Bere – Carlos, você realmente é uma inspiração! Dá pra perceber um profundo grau de sensibilidade em você, em relação à vida como um todo. Sabe aquilo de se dar conta de que tudo está conectado? Achei incrível essa sua viagem também, que te proporcionou uma grande reconexão com o meio, e que te trouxe novos olhares que te fizeram eleger os rios para integrar tua vida, teu trabalho, tua essência! Pelo pouco que pude colher em uma pesquisa on-line que fiz sobre você, percebi que você emana arte por todos os poros, uau, mas vamos começar pela música. Conta um pouco sobre tua trajetória e quais foram as tuas principais influências.

Carlos – Eu comecei a aprender a tocar violão muito cedo, acho que antes dos 10 anos de idade. Eu pegava o violão do meu irmão e lia as revistas cifradas que ele tinha. Aprendi muito na igreja, tocando em grupos de jovens. Durante a faculdade aprendi com os meus amigos, quando a gente tocava juntos e passava os macetes um pro outro. Não sei se existe uma principal influência, porque conecto muito a música com a vivência. A maioria das músicas não autorais que eu toco, ouvi algum amigo tocando ou ouvi a música em um momento que me marcou.
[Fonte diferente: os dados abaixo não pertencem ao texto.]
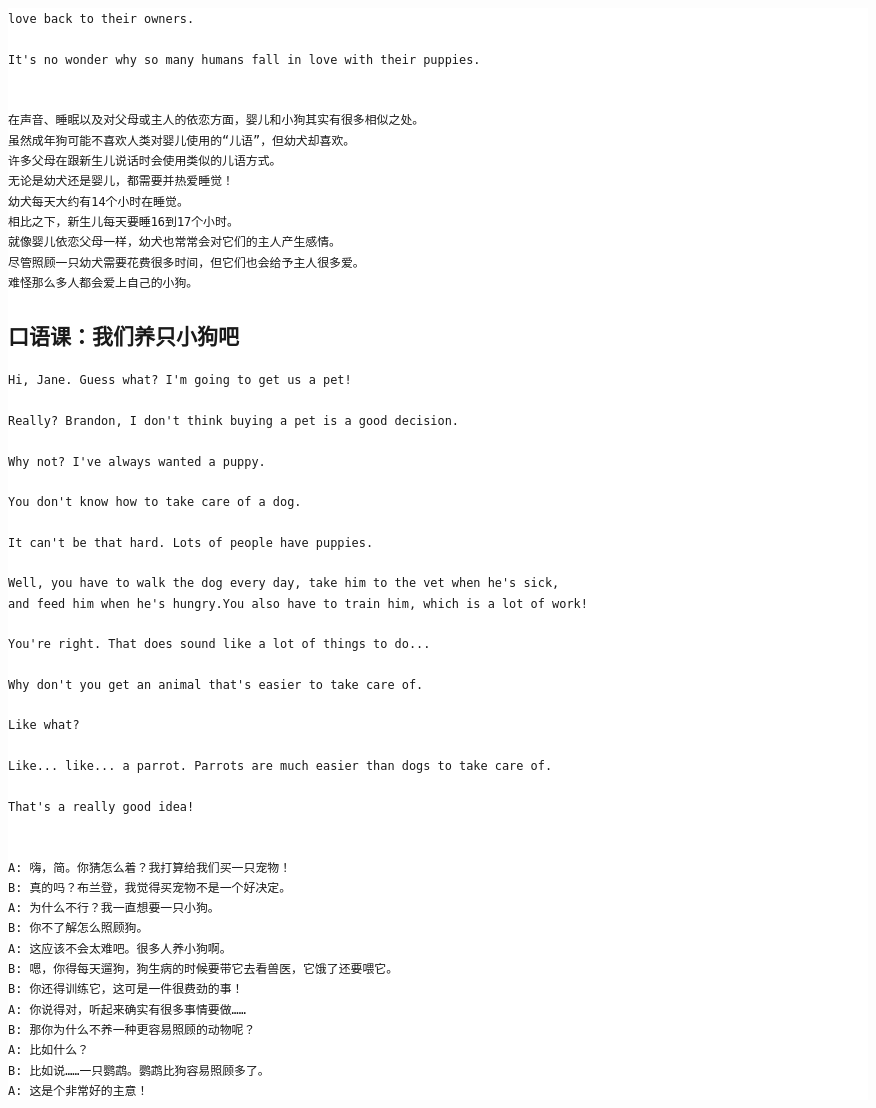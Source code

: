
 ```txt
love back to their owners.

It's no wonder why so many humans fall in love with their puppies.


在声音、睡眠以及对父母或主人的依恋方面，婴儿和小狗其实有很多相似之处。
虽然成年狗可能不喜欢人类对婴儿使用的“儿语”，但幼犬却喜欢。
许多父母在跟新生儿说话时会使用类似的儿语方式。
无论是幼犬还是婴儿，都需要并热爱睡觉！
幼犬每天大约有14个小时在睡觉。
相比之下，新生儿每天要睡16到17个小时。
就像婴儿依恋父母一样，幼犬也常常会对它们的主人产生感情。
尽管照顾一只幼犬需要花费很多时间，但它们也会给予主人很多爱。
难怪那么多人都会爱上自己的小狗。
```

## 口语课：我们养只小狗吧

```
Hi, Jane. Guess what? I'm going to get us a pet!

Really? Brandon, I don't think buying a pet is a good decision.

Why not? I've always wanted a puppy.

You don't know how to take care of a dog.

It can't be that hard. Lots of people have puppies.

Well, you have to walk the dog every day, take him to the vet when he's sick,
and feed him when he's hungry.You also have to train him, which is a lot of work!

You're right. That does sound like a lot of things to do...

Why don't you get an animal that's easier to take care of.

Like what?

Like... like... a parrot. Parrots are much easier than dogs to take care of.

That's a really good idea!


A: 嗨，简。你猜怎么着？我打算给我们买一只宠物！
B: 真的吗？布兰登，我觉得买宠物不是一个好决定。
A: 为什么不行？我一直想要一只小狗。
B: 你不了解怎么照顾狗。
A: 这应该不会太难吧。很多人养小狗啊。
B: 嗯，你得每天遛狗，狗生病的时候要带它去看兽医，它饿了还要喂它。
B: 你还得训练它，这可是一件很费劲的事！
A: 你说得对，听起来确实有很多事情要做……
B: 那你为什么不养一种更容易照顾的动物呢？
A: 比如什么？
B: 比如说……一只鹦鹉。鹦鹉比狗容易照顾多了。
A: 这是个非常好的主意！
```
Teve um momento que eu tocava muita música latinoamericana que ouvi nos mochilões pelo Uruguai e Argentina. Durante o mochilão pelo Brasil passei a tocar muitos forrós. Quando eu tocava em bar, meu repertório tinha Caetano, Gil, Bethania, Calcinha Preta, Maiara e Maraísa, Calypso, Anitta, 4 pesos de propina e várias músicas pouco conhecidas compostas por amigos. As referências são misturas de vivências. Do funk ao rezo.

Bere – Você também é compositor, então, como nascem as suas composições?

Carlos – Depende. Não sei se tem um padrão. Às vezes estou andando de bike e começo a cantarolar uma música, forma estrofe, refrão, depois esqueço e nunca mais a música vai ser tocada. Acho que as primeiras músicas viraram músicas porque as pessoas diziam que tinham curiosidade de ouvir uma composição minha. Então foi mais um trabalho de fazer um registro da letra, melodia e cifra, pra poder tocar de novo. As do rio foi porque eu queria falar sobre o território, sobre o rio, sobre a gente. Mas geralmente as músicas nascem de um momento que estou vivendo ou de um assunto que acho urgente e precisa ser transformado em arte.

Bere – Qual é a influência do dia a dia no teu processo criativo?

Carlos – As músicas nascem a partir do dia a dia. Nunca fiz um retiro pra compor. As situações vão acontecendo e as músicas vão surgindo. Às vezes eu componho porque quero falar sobre determinado assunto. Dai vou formando fragmentos daquilo que eu gostaria de fazer e chega uma hora, parece que compila e faz download. Parece que o processo de composição leva dias em segundo plano, sem ter nenhuma palavra ou melodia. Mas, quando ela se apresenta, é coisa de 20 minutos ela tá pronta. Às vezes sofre alguma alteração ou ajuste, mas o grosso é quase um download.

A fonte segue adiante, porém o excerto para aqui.